YOUR INSTRUCTIONS:
Search the records for the string "nameFilter". Copy each line where it occurs.
[[ PROVIDED DATA open ]]
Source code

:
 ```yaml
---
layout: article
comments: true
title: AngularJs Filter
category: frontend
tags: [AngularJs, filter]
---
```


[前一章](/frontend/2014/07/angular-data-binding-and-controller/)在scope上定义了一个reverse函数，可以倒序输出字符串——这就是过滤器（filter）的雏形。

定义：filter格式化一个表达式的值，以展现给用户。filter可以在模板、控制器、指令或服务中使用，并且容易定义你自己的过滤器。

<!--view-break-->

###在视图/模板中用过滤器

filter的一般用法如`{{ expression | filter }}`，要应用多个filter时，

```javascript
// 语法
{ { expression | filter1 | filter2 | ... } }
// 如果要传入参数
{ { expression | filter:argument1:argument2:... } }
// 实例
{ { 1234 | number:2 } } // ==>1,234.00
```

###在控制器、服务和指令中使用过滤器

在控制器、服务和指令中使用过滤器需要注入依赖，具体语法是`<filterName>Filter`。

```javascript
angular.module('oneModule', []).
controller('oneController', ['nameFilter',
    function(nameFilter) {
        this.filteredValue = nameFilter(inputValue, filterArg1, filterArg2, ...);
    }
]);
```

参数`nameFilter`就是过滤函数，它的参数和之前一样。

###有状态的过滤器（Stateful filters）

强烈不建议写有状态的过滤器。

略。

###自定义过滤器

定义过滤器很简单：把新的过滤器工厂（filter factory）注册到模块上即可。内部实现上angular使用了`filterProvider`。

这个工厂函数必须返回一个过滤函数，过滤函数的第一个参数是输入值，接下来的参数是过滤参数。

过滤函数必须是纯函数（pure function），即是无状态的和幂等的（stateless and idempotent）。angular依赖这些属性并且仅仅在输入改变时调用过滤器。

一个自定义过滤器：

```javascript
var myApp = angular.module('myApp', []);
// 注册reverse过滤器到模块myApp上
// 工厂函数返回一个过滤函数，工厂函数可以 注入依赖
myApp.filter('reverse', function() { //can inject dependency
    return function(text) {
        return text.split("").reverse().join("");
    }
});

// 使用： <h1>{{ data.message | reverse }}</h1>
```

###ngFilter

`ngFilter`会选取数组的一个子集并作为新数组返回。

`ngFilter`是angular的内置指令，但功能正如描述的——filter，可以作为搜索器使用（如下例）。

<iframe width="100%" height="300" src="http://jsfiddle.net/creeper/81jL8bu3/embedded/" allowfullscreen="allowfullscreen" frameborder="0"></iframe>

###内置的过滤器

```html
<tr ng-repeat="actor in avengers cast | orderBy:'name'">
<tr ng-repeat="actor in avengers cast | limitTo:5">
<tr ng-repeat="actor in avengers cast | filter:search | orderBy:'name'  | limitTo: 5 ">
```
[[ PROVIDED DATA closed ]]
WRITTEN RESPONSE:
controller('oneController', ['nameFilter',
    function(nameFilter) {
        this.filteredValue = nameFilter(inputValue, filterArg1, filterArg2, ...);
参数`nameFilter`就是过滤函数，它的参数和之前一样。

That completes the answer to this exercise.